### [Exercise prompt]
Where the listing below has a line with "1. [科尔谈更衣室氛围：如", write out exactly that line and every line after it, stopping after the line with "1. [山东增3例本土无症状".

-- Study material follows --

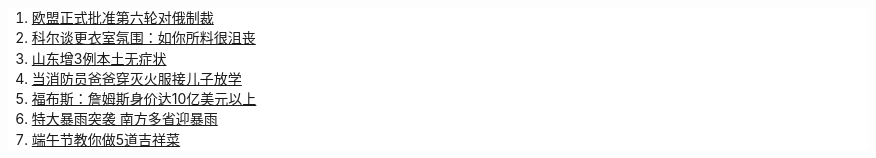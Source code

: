 1. [欧盟正式批准第六轮对俄制裁](https://www.toutiao.com/amos_land_page/?category_name=topic_innerflow&event_type=hot_board&log_pb=%7B%22category_name%22%3A%22topic_innerflow%22%2C%22cluster_type%22%3A%223%22%2C%22enter_from%22%3A%22click_category%22%2C%22entrance_hotspot%22%3A%22outside%22%2C%22event_type%22%3A%22hot_board%22%2C%22hot_board_cluster_id%22%3A%227104390997450162212%22%2C%22hot_board_impr_id%22%3A%222022060312382701015016304911F11EAD%22%2C%22jump_page%22%3A%22hot_board_page%22%2C%22location%22%3A%22news_hot_card%22%2C%22page_location%22%3A%22hot_board_page%22%2C%22rank%22%3A%2224%22%2C%22source%22%3A%22trending_tab%22%2C%22style_id%22%3A%2240132%22%2C%22title%22%3A%22%E6%AC%A7%E7%9B%9F%E6%AD%A3%E5%BC%8F%E6%89%B9%E5%87%86%E7%AC%AC%E5%85%AD%E8%BD%AE%E5%AF%B9%E4%BF%84%E5%88%B6%E8%A3%81%22%7D&rank=24&style_id=40132&topic_id=7104390997450162212)
1. [科尔谈更衣室氛围：如你所料很沮丧](https://www.toutiao.com/amos_land_page/?category_name=topic_innerflow&event_type=hot_board&log_pb=%7B%22category_name%22%3A%22topic_innerflow%22%2C%22cluster_type%22%3A%226%22%2C%22enter_from%22%3A%22click_category%22%2C%22entrance_hotspot%22%3A%22outside%22%2C%22event_type%22%3A%22hot_board%22%2C%22hot_board_cluster_id%22%3A%227104856552007270433%22%2C%22hot_board_impr_id%22%3A%22202206031535560102112211341B4891DD%22%2C%22jump_page%22%3A%22hot_board_page%22%2C%22location%22%3A%22news_hot_card%22%2C%22page_location%22%3A%22hot_board_page%22%2C%22rank%22%3A%2247%22%2C%22source%22%3A%22trending_tab%22%2C%22style_id%22%3A%2240132%22%2C%22title%22%3A%22%E7%A7%91%E5%B0%94%E8%B0%88%E6%9B%B4%E8%A1%A3%E5%AE%A4%E6%B0%9B%E5%9B%B4%EF%BC%9A%E5%A6%82%E4%BD%A0%E6%89%80%E6%96%99%E5%BE%88%E6%B2%AE%E4%B8%A7%22%7D&rank=47&style_id=40132&topic_id=7104856552007270433)
1. [山东增3例本土无症状](https://www.toutiao.com/amos_land_page/?category_name=topic_innerflow&event_type=hot_board&log_pb=%7B%22category_name%22%3A%22topic_innerflow%22%2C%22cluster_type%22%3A%224%22%2C%22enter_from%22%3A%22click_category%22%2C%22entrance_hotspot%22%3A%22outside%22%2C%22event_type%22%3A%22hot_board%22%2C%22hot_board_cluster_id%22%3A%227104412619758370856%22%2C%22hot_board_impr_id%22%3A%2220220603133105010158190012080515CF%22%2C%22jump_page%22%3A%22hot_board_page%22%2C%22location%22%3A%22news_hot_card%22%2C%22page_location%22%3A%22hot_board_page%22%2C%22rank%22%3A%2234%22%2C%22source%22%3A%22trending_tab%22%2C%22style_id%22%3A%2240132%22%2C%22title%22%3A%22%E5%B1%B1%E4%B8%9C%E5%A2%9E3%E4%BE%8B%E6%9C%AC%E5%9C%9F%E6%97%A0%E7%97%87%E7%8A%B6%22%7D&rank=34&style_id=40132&topic_id=7104412619758370856)
1. [当消防员爸爸穿灭火服接儿子放学](https://www.toutiao.com/amos_land_page/?category_name=topic_innerflow&event_type=hot_board&log_pb=%7B%22category_name%22%3A%22topic_innerflow%22%2C%22cluster_type%22%3A%220%22%2C%22enter_from%22%3A%22click_category%22%2C%22entrance_hotspot%22%3A%22outside%22%2C%22event_type%22%3A%22hot_board%22%2C%22hot_board_cluster_id%22%3A%227104565033857712162%22%2C%22hot_board_impr_id%22%3A%222022060311490301012910007016965E66%22%2C%22jump_page%22%3A%22hot_board_page%22%2C%22location%22%3A%22news_hot_card%22%2C%22page_location%22%3A%22hot_board_page%22%2C%22rank%22%3A%2234%22%2C%22source%22%3A%22trending_tab%22%2C%22style_id%22%3A%2240132%22%2C%22title%22%3A%22%E5%BD%93%E6%B6%88%E9%98%B2%E5%91%98%E7%88%B8%E7%88%B8%E7%A9%BF%E7%81%AD%E7%81%AB%E6%9C%8D%E6%8E%A5%E5%84%BF%E5%AD%90%E6%94%BE%E5%AD%A6%22%7D&rank=34&style_id=40132&topic_id=7104565033857712162)
1. [福布斯：詹姆斯身价达10亿美元以上](https://www.toutiao.com/amos_land_page/?category_name=topic_innerflow&event_type=hot_board&log_pb=%7B%22category_name%22%3A%22topic_innerflow%22%2C%22cluster_type%22%3A%220%22%2C%22enter_from%22%3A%22click_category%22%2C%22entrance_hotspot%22%3A%22outside%22%2C%22event_type%22%3A%22hot_board%22%2C%22hot_board_cluster_id%22%3A%227104674420140015627%22%2C%22hot_board_impr_id%22%3A%222022060307430501021002501814342211%22%2C%22jump_page%22%3A%22hot_board_page%22%2C%22location%22%3A%22news_hot_card%22%2C%22page_location%22%3A%22hot_board_page%22%2C%22rank%22%3A%2245%22%2C%22source%22%3A%22trending_tab%22%2C%22style_id%22%3A%2240132%22%2C%22title%22%3A%22%E7%A6%8F%E5%B8%83%E6%96%AF%EF%BC%9A%E8%A9%B9%E5%A7%86%E6%96%AF%E8%BA%AB%E4%BB%B7%E8%BE%BE10%E4%BA%BF%E7%BE%8E%E5%85%83%E4%BB%A5%E4%B8%8A%22%7D&rank=45&style_id=40132&topic_id=7104674420140015627)
1. [特大暴雨突袭 南方多省迎暴雨](https://www.toutiao.com/amos_land_page/?category_name=topic_innerflow&event_type=hot_board&log_pb=%7B%22category_name%22%3A%22topic_innerflow%22%2C%22cluster_type%22%3A%224%22%2C%22enter_from%22%3A%22click_category%22%2C%22entrance_hotspot%22%3A%22outside%22%2C%22event_type%22%3A%22hot_board%22%2C%22hot_board_cluster_id%22%3A%227104141686103605261%22%2C%22hot_board_impr_id%22%3A%2220220603075505010209148141062D73D5%22%2C%22jump_page%22%3A%22hot_board_page%22%2C%22location%22%3A%22news_hot_card%22%2C%22page_location%22%3A%22hot_board_page%22%2C%22rank%22%3A%2243%22%2C%22source%22%3A%22trending_tab%22%2C%22style_id%22%3A%2240132%22%2C%22title%22%3A%22%E7%89%B9%E5%A4%A7%E6%9A%B4%E9%9B%A8%E7%AA%81%E8%A2%AD+%E5%8D%97%E6%96%B9%E5%A4%9A%E7%9C%81%E8%BF%8E%E6%9A%B4%E9%9B%A8%22%7D&rank=43&style_id=40132&topic_id=7104141686103605261)
1. [端午节教你做5道吉祥菜](https://www.toutiao.com/amos_land_page/?category_name=topic_innerflow&event_type=hot_board&log_pb=%7B%22category_name%22%3A%22topic_innerflow%22%2C%22cluster_type%22%3A%220%22%2C%22enter_from%22%3A%22click_category%22%2C%22entrance_hotspot%22%3A%22outside%22%2C%22event_type%22%3A%22hot_board%22%2C%22hot_board_cluster_id%22%3A%227104497425498243112%22%2C%22hot_board_impr_id%22%3A%222022060309435901012910016516682D51%22%2C%22jump_page%22%3A%22hot_board_page%22%2C%22location%22%3A%22news_hot_card%22%2C%22page_location%22%3A%22hot_board_page%22%2C%22rank%22%3A%2238%22%2C%22source%22%3A%22trending_tab%22%2C%22style_id%22%3A%2240132%22%2C%22title%22%3A%22%E7%AB%AF%E5%8D%88%E8%8A%82%E6%95%99%E4%BD%A0%E5%81%9A5%E9%81%93%E5%90%89%E7%A5%A5%E8%8F%9C%22%7D&rank=38&style_id=40132&topic_id=7104497425498243112)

-- Study material concluded --

### [Exercise solution]
1. [科尔谈更衣室氛围：如你所料很沮丧](https://www.toutiao.com/amos_land_page/?category_name=topic_innerflow&event_type=hot_board&log_pb=%7B%22category_name%22%3A%22topic_innerflow%22%2C%22cluster_type%22%3A%226%22%2C%22enter_from%22%3A%22click_category%22%2C%22entrance_hotspot%22%3A%22outside%22%2C%22event_type%22%3A%22hot_board%22%2C%22hot_board_cluster_id%22%3A%227104856552007270433%22%2C%22hot_board_impr_id%22%3A%22202206031535560102112211341B4891DD%22%2C%22jump_page%22%3A%22hot_board_page%22%2C%22location%22%3A%22news_hot_card%22%2C%22page_location%22%3A%22hot_board_page%22%2C%22rank%22%3A%2247%22%2C%22source%22%3A%22trending_tab%22%2C%22style_id%22%3A%2240132%22%2C%22title%22%3A%22%E7%A7%91%E5%B0%94%E8%B0%88%E6%9B%B4%E8%A1%A3%E5%AE%A4%E6%B0%9B%E5%9B%B4%EF%BC%9A%E5%A6%82%E4%BD%A0%E6%89%80%E6%96%99%E5%BE%88%E6%B2%AE%E4%B8%A7%22%7D&rank=47&style_id=40132&topic_id=7104856552007270433)
1. [山东增3例本土无症状](https://www.toutiao.com/amos_land_page/?category_name=topic_innerflow&event_type=hot_board&log_pb=%7B%22category_name%22%3A%22topic_innerflow%22%2C%22cluster_type%22%3A%224%22%2C%22enter_from%22%3A%22click_category%22%2C%22entrance_hotspot%22%3A%22outside%22%2C%22event_type%22%3A%22hot_board%22%2C%22hot_board_cluster_id%22%3A%227104412619758370856%22%2C%22hot_board_impr_id%22%3A%2220220603133105010158190012080515CF%22%2C%22jump_page%22%3A%22hot_board_page%22%2C%22location%22%3A%22news_hot_card%22%2C%22page_location%22%3A%22hot_board_page%22%2C%22rank%22%3A%2234%22%2C%22source%22%3A%22trending_tab%22%2C%22style_id%22%3A%2240132%22%2C%22title%22%3A%22%E5%B1%B1%E4%B8%9C%E5%A2%9E3%E4%BE%8B%E6%9C%AC%E5%9C%9F%E6%97%A0%E7%97%87%E7%8A%B6%22%7D&rank=34&style_id=40132&topic_id=7104412619758370856)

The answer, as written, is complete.